→ Directions:
Your reply should reproduce each line below exactly and carry none of the pictures.

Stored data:
Segment Open
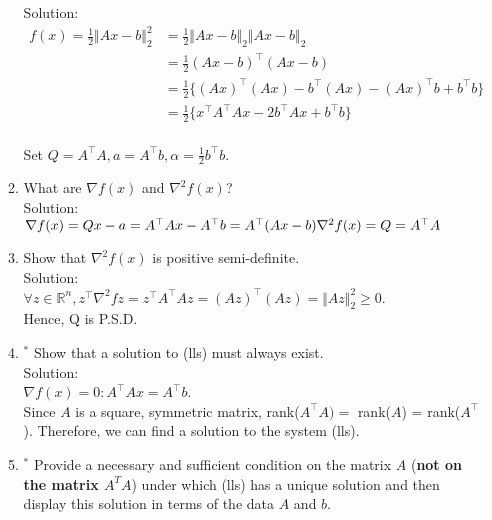 \documentclass[12pt]{amsart}
\newcommand{\norm}[1]{\Vert #1 \Vert}
\newcommand{\grad}{\nabla}
\begin{document}
\begin{enumerate}
\begin{enumerate}
\noindent
Solution:\\
\begin{align*}
f(x) = \frac{1}{2} \norm{Ax-b}^2_2 &= \frac{1}{2}\norm{Ax-b}_2 \norm{Ax-b}_2 \\
&= \frac{1}{2} (Ax-b)^\top (Ax-b) \\
&= \frac{1}{2} \{(Ax)^\top (Ax) - b^\top (Ax) - (Ax)^\top b + b^\top b \} \\
&= \frac{1}{2} \{x^\top A^\top A x - 2 b^\top Ax + b^\top b \} 
\end{align*} \\

Set $Q = A^\top A, a = A^\top b, \alpha = \frac{1}{2} b^\top b$. \\

\item What are $\grad f(x)$ and $\grad^2 f(x)$? \\

\noindent
Solution: \\
$\grad f(x) = Qx - a = A^\top Ax - A^\top b = A^\top (Ax-b) \\
\grad^2 f(x) = Q = A^\top A$ \\

\item Show that $\grad^2 f(x)$ is positive semi-definite. \\

\noindent
Solution: \\
$ \forall z \in \mathbb{R}^n, z^\top \grad^2 f z = z^\top A^\top A z = (Az)^\top (Az) = \norm{Az}^2_2 \geq 0$.  \\
Hence, Q is P.S.D.  \\

\item$^*$ Show that a solution to (lls) must always exist.\\

\noindent
Solution:\\
$\grad f(x)=0: A^\top Ax = A^\top b$. \\
Since $A$ is a square, symmetric matrix, rank($A^\top A)=$ rank($A$) = rank($A^\top$).  Therefore, we can find a solution to the system (lls).\\

\item$^*$ Provide a necessary and sufficient condition on the matrix
$A$ ({\bf not on the matrix $A^TA$}) under which (lls)
has a unique solution and then display this solution in terms
of the data $A$ and $b$.\\


\end{enumerate}
\end{enumerate}
\end{document}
Segment Closed
→ Answer to this problem:
 \documentclass[12pt]{amsart}
\newcommand{\norm}[1]{\Vert #1 \Vert}
\newcommand{\grad}{\nabla}
\begin{document}
\begin{enumerate}
\begin{enumerate}
\noindent
Solution:\\
\begin{align*}
f(x) = \frac{1}{2} \norm{Ax-b}^2_2 &= \frac{1}{2}\norm{Ax-b}_2 \norm{Ax-b}_2 \\
&= \frac{1}{2} (Ax-b)^\top (Ax-b) \\
&= \frac{1}{2} \{(Ax)^\top (Ax) - b^\top (Ax) - (Ax)^\top b + b^\top b \} \\
&= \frac{1}{2} \{x^\top A^\top A x - 2 b^\top Ax + b^\top b \} 
\end{align*} \\

Set $Q = A^\top A, a = A^\top b, \alpha = \frac{1}{2} b^\top b$. \\

\item What are $\grad f(x)$ and $\grad^2 f(x)$? \\

\noindent
Solution: \\
$\grad f(x) = Qx - a = A^\top Ax - A^\top b = A^\top (Ax-b) \\
\grad^2 f(x) = Q = A^\top A$ \\

\item Show that $\grad^2 f(x)$ is positive semi-definite. \\

\noindent
Solution: \\
$ \forall z \in \mathbb{R}^n, z^\top \grad^2 f z = z^\top A^\top A z = (Az)^\top (Az) = \norm{Az}^2_2 \geq 0$.  \\
Hence, Q is P.S.D.  \\

\item$^*$ Show that a solution to (lls) must always exist.\\

\noindent
Solution:\\
$\grad f(x)=0: A^\top Ax = A^\top b$. \\
Since $A$ is a square, symmetric matrix, rank($A^\top A)=$ rank($A$) = rank($A^\top$).  Therefore, we can find a solution to the system (lls).\\

\item$^*$ Provide a necessary and sufficient condition on the matrix
$A$ ({\bf not on the matrix $A^TA$}) under which (lls)
has a unique solution and then display this solution in terms
of the data $A$ and $b$.\\


\end{enumerate}
\end{enumerate}
\end{document}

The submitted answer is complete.